**INFORMATION SUPPLIED:**
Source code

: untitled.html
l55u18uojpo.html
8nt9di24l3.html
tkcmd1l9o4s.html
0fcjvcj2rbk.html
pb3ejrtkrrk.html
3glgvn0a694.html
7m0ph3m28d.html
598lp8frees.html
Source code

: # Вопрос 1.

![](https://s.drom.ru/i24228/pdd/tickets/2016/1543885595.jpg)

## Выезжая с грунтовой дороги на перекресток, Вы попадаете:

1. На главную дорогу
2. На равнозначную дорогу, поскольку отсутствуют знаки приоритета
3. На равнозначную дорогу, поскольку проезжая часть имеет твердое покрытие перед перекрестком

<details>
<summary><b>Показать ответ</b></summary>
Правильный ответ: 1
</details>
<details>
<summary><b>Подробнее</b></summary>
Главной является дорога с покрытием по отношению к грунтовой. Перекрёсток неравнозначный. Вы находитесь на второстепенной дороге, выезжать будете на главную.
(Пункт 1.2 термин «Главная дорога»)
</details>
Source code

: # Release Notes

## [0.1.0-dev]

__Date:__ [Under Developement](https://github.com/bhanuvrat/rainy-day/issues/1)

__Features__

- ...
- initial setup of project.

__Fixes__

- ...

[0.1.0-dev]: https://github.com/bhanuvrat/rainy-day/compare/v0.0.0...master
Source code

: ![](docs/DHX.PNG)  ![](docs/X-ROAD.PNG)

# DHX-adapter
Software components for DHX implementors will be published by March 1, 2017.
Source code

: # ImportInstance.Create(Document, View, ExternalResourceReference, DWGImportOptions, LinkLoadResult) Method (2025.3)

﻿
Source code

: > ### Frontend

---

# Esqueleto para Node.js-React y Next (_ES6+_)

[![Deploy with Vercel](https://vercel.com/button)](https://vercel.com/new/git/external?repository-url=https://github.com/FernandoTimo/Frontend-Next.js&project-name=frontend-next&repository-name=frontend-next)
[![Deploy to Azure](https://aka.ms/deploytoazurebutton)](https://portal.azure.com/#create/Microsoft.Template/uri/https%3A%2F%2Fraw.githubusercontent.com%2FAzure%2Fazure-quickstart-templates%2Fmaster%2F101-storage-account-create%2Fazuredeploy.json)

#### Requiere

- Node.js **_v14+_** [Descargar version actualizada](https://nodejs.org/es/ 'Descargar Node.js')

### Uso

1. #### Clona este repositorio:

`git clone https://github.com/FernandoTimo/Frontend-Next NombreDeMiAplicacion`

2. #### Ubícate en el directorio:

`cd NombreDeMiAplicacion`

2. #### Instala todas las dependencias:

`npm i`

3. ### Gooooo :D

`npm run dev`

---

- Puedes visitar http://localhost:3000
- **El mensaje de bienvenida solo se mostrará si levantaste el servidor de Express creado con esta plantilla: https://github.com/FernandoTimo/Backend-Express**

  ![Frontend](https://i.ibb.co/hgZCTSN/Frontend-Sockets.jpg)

**EXERCISE REQUIREMENTS:**
Every record above must be set down again, word for word.

**EXERCISE RESPONSE:**
Source code

: untitled.html
l55u18uojpo.html
8nt9di24l3.html
tkcmd1l9o4s.html
0fcjvcj2rbk.html
pb3ejrtkrrk.html
3glgvn0a694.html
7m0ph3m28d.html
598lp8frees.html
Source code

: # Вопрос 1.

![](https://s.drom.ru/i24228/pdd/tickets/2016/1543885595.jpg)

## Выезжая с грунтовой дороги на перекресток, Вы попадаете:

1. На главную дорогу
2. На равнозначную дорогу, поскольку отсутствуют знаки приоритета
3. На равнозначную дорогу, поскольку проезжая часть имеет твердое покрытие перед перекрестком

<details>
<summary><b>Показать ответ</b></summary>
Правильный ответ: 1
</details>
<details>
<summary><b>Подробнее</b></summary>
Главной является дорога с покрытием по отношению к грунтовой. Перекрёсток неравнозначный. Вы находитесь на второстепенной дороге, выезжать будете на главную.
(Пункт 1.2 термин «Главная дорога»)
</details>
Source code

: # Release Notes

## [0.1.0-dev]

__Date:__ [Under Developement](https://github.com/bhanuvrat/rainy-day/issues/1)

__Features__

- ...
- initial setup of project.

__Fixes__

- ...

[0.1.0-dev]: https://github.com/bhanuvrat/rainy-day/compare/v0.0.0...master
Source code

: ![](docs/DHX.PNG)  ![](docs/X-ROAD.PNG)

# DHX-adapter
Software components for DHX implementors will be published by March 1, 2017.
Source code

: # ImportInstance.Create(Document, View, ExternalResourceReference, DWGImportOptions, LinkLoadResult) Method (2025.3)

﻿
Source code

: > ### Frontend

---

# Esqueleto para Node.js-React y Next (_ES6+_)

[![Deploy with Vercel](https://vercel.com/button)](https://vercel.com/new/git/external?repository-url=https://github.com/FernandoTimo/Frontend-Next.js&project-name=frontend-next&repository-name=frontend-next)
[![Deploy to Azure](https://aka.ms/deploytoazurebutton)](https://portal.azure.com/#create/Microsoft.Template/uri/https%3A%2F%2Fraw.githubusercontent.com%2FAzure%2Fazure-quickstart-templates%2Fmaster%2F101-storage-account-create%2Fazuredeploy.json)

#### Requiere

- Node.js **_v14+_** [Descargar version actualizada](https://nodejs.org/es/ 'Descargar Node.js')

### Uso

1. #### Clona este repositorio:

`git clone https://github.com/FernandoTimo/Frontend-Next NombreDeMiAplicacion`

2. #### Ubícate en el directorio:

`cd NombreDeMiAplicacion`

2. #### Instala todas las dependencias:

`npm i`

3. ### Gooooo :D

`npm run dev`

---

- Puedes visitar http://localhost:3000
- **El mensaje de bienvenida solo se mostrará si levantaste el servidor de Express creado con esta plantilla: https://github.com/FernandoTimo/Backend-Express**

  ![Frontend](https://i.ibb.co/hgZCTSN/Frontend-Sockets.jpg)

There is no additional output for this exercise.